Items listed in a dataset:
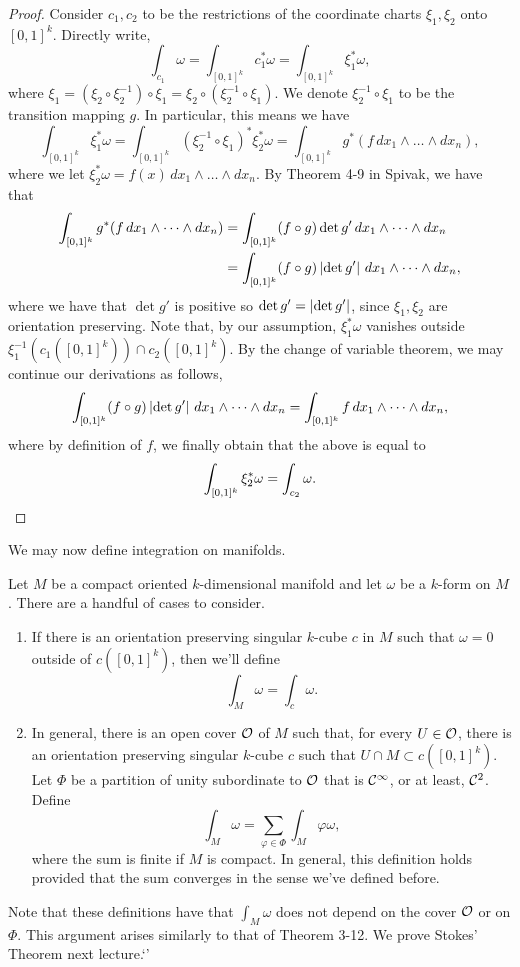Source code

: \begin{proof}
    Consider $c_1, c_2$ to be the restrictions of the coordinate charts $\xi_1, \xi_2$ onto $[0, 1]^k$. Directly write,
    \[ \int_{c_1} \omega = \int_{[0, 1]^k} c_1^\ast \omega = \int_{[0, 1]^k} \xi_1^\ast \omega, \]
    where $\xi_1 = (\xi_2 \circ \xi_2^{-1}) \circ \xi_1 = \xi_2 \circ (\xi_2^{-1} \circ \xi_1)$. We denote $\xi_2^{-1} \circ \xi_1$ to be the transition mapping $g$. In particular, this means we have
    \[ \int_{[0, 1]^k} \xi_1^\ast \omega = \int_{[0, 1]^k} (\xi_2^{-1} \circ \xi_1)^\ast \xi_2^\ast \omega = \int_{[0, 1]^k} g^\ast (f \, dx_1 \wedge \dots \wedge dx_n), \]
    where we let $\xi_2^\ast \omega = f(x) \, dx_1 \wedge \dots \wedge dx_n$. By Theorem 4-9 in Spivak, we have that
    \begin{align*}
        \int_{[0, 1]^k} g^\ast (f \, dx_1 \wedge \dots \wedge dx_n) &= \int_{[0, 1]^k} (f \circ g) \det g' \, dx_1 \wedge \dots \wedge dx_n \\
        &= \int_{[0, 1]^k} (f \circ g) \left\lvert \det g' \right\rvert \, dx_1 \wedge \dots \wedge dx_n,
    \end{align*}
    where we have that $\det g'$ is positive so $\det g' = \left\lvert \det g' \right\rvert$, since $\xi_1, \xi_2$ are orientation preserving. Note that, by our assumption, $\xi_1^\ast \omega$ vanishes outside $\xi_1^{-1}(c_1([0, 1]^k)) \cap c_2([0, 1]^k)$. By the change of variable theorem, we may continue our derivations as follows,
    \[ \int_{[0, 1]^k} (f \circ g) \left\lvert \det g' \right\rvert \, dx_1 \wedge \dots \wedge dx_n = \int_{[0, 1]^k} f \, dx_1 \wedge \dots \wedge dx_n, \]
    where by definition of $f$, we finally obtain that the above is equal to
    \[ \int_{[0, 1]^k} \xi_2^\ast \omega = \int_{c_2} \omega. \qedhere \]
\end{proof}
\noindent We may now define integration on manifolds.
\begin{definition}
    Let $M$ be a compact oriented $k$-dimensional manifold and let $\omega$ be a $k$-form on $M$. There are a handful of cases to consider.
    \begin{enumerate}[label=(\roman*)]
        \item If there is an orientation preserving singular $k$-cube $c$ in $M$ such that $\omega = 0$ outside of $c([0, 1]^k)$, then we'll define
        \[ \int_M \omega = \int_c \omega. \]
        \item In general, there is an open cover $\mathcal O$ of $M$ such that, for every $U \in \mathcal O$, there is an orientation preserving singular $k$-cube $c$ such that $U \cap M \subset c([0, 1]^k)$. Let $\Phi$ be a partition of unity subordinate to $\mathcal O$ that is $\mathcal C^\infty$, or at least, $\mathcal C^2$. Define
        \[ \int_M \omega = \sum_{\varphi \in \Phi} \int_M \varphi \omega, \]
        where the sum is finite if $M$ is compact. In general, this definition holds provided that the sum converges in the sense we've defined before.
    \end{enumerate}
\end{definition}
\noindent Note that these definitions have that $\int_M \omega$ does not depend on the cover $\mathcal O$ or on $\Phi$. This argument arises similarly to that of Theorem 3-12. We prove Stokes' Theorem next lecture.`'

...

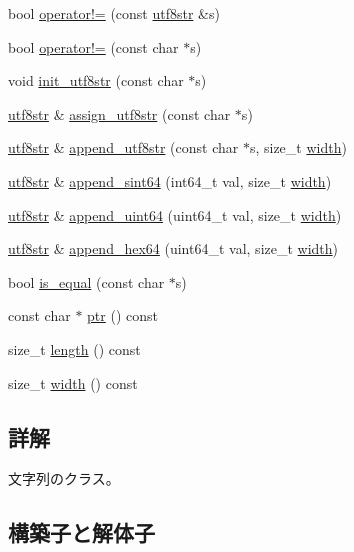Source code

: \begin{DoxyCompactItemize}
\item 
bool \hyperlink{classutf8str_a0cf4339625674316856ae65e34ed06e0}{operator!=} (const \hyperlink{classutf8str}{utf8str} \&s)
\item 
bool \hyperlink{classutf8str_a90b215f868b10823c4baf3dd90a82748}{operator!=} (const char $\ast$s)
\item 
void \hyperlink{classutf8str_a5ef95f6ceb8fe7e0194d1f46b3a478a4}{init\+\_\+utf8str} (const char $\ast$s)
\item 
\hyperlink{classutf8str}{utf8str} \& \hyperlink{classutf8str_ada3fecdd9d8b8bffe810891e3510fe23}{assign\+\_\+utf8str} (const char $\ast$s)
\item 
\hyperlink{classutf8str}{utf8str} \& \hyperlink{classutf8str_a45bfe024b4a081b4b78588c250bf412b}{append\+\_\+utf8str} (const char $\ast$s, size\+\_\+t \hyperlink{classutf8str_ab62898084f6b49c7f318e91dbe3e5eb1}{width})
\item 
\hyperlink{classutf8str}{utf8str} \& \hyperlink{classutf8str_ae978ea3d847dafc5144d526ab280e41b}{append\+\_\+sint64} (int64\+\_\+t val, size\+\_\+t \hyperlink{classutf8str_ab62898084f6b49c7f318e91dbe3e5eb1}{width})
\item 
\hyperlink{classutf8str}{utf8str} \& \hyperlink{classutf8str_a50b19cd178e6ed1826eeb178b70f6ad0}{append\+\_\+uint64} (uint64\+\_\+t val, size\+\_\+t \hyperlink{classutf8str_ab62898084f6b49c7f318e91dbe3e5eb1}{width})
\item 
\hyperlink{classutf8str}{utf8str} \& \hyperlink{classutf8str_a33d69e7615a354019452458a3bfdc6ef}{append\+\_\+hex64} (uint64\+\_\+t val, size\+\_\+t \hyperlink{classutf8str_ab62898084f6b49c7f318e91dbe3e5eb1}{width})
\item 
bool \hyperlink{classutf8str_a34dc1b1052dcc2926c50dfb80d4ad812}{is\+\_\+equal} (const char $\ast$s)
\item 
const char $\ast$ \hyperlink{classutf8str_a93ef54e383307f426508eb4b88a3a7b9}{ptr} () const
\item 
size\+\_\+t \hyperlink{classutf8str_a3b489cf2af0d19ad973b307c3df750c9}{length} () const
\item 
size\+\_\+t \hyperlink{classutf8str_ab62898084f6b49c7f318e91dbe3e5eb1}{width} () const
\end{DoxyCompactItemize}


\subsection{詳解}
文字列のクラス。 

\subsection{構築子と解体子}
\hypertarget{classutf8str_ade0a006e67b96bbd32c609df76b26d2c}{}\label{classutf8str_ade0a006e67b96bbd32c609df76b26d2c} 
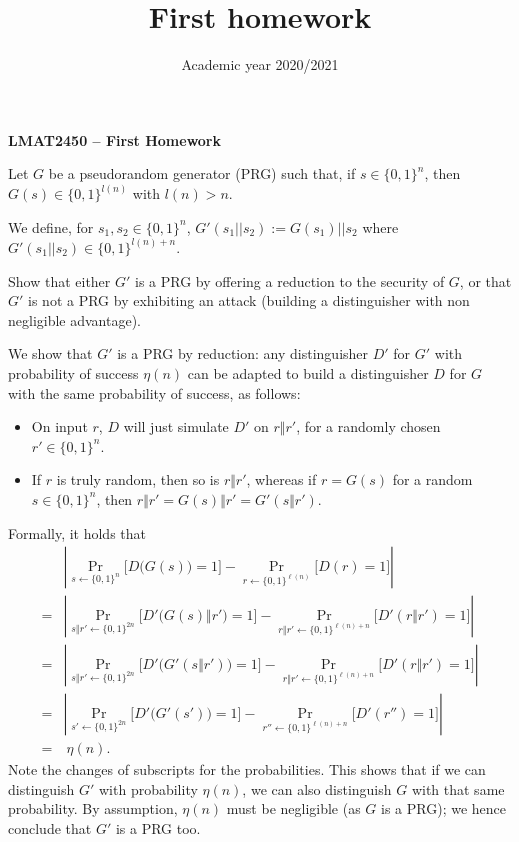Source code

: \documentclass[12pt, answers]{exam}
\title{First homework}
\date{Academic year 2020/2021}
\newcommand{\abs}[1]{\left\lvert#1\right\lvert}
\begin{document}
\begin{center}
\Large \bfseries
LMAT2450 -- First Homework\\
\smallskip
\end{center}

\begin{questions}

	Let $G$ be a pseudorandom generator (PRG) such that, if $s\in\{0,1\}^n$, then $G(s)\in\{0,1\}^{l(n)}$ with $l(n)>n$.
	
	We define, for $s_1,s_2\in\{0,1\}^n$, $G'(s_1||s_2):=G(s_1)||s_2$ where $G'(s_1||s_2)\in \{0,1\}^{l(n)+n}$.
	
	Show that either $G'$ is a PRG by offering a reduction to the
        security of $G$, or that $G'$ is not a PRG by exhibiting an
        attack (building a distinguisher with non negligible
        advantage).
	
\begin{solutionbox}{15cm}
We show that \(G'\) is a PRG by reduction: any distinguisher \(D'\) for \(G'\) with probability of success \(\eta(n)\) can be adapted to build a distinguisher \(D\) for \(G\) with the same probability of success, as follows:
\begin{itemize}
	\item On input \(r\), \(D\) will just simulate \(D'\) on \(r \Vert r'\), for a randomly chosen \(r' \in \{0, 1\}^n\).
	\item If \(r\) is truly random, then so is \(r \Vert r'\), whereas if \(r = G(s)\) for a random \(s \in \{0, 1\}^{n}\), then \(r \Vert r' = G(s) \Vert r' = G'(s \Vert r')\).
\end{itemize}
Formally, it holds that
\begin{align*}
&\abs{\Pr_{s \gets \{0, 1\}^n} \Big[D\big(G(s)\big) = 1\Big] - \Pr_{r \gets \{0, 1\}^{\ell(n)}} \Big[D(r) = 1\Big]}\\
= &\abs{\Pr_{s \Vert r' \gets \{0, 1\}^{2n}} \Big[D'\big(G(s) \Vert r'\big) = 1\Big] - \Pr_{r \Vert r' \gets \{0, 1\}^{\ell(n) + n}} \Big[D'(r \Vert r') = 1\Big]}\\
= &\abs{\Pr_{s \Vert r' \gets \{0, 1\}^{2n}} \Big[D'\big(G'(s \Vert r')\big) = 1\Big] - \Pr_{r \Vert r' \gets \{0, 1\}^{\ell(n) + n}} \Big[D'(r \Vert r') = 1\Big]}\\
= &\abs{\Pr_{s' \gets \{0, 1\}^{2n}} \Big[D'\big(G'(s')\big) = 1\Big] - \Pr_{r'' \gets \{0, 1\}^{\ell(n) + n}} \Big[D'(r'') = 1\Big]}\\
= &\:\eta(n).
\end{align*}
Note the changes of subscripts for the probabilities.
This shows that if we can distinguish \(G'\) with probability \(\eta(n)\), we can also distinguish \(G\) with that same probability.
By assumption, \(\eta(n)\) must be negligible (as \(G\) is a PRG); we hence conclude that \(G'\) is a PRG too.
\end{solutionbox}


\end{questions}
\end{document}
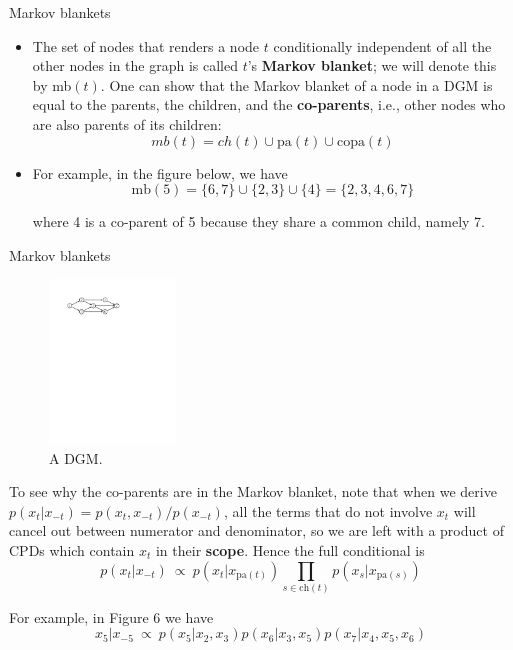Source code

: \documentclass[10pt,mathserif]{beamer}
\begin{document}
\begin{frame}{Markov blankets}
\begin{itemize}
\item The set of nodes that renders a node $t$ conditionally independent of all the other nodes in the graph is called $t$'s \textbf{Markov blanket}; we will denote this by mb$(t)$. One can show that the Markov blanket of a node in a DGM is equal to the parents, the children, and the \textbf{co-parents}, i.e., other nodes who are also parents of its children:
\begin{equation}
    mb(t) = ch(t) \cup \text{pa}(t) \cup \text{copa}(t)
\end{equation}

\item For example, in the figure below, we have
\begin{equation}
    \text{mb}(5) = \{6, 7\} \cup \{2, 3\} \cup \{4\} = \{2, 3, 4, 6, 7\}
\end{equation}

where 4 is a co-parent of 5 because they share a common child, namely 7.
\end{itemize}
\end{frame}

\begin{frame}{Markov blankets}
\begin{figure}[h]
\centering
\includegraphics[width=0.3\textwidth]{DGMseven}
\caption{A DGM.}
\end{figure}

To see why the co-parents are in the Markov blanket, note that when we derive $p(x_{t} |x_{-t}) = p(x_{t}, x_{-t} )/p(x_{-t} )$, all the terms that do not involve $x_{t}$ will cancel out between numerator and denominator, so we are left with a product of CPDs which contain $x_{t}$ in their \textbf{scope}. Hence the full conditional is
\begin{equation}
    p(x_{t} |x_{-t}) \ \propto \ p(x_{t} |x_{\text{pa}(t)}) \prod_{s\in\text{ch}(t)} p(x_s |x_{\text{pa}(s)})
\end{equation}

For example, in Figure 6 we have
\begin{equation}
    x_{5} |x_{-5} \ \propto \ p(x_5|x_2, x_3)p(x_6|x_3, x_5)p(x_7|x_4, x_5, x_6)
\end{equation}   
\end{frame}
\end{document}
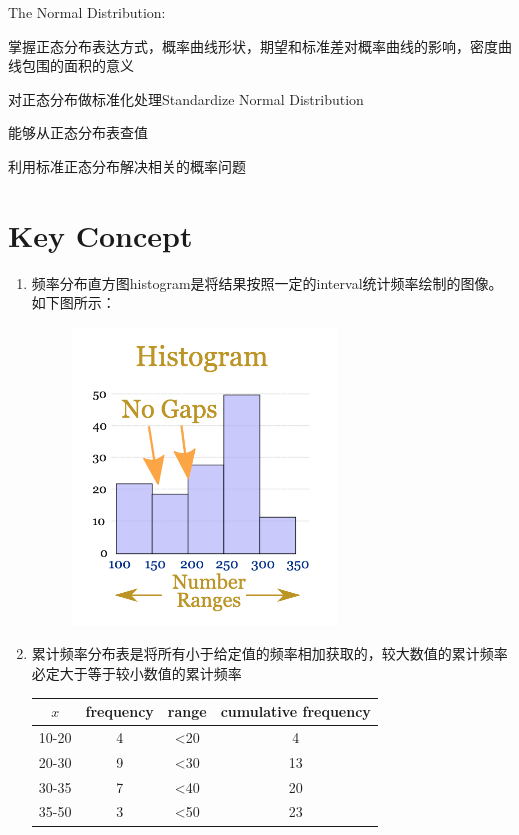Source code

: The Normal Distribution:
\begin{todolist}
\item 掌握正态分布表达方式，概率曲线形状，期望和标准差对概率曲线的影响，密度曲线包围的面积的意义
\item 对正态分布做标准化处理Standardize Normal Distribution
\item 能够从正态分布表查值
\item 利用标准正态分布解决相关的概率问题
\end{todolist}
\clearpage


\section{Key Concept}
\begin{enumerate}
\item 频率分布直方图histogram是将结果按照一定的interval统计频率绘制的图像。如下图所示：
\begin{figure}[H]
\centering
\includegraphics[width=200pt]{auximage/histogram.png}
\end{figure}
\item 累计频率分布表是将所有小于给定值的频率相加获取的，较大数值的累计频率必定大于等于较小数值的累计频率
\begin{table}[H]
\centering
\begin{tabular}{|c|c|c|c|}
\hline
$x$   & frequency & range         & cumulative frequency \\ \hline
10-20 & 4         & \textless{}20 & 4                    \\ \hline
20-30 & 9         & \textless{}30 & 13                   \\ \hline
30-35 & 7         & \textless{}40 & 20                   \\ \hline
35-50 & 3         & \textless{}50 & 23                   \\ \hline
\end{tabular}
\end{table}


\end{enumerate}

| Task instructions |
Go through the entries above and count each line that contains the string "cover". Reply only with the total.

| Answer space |
2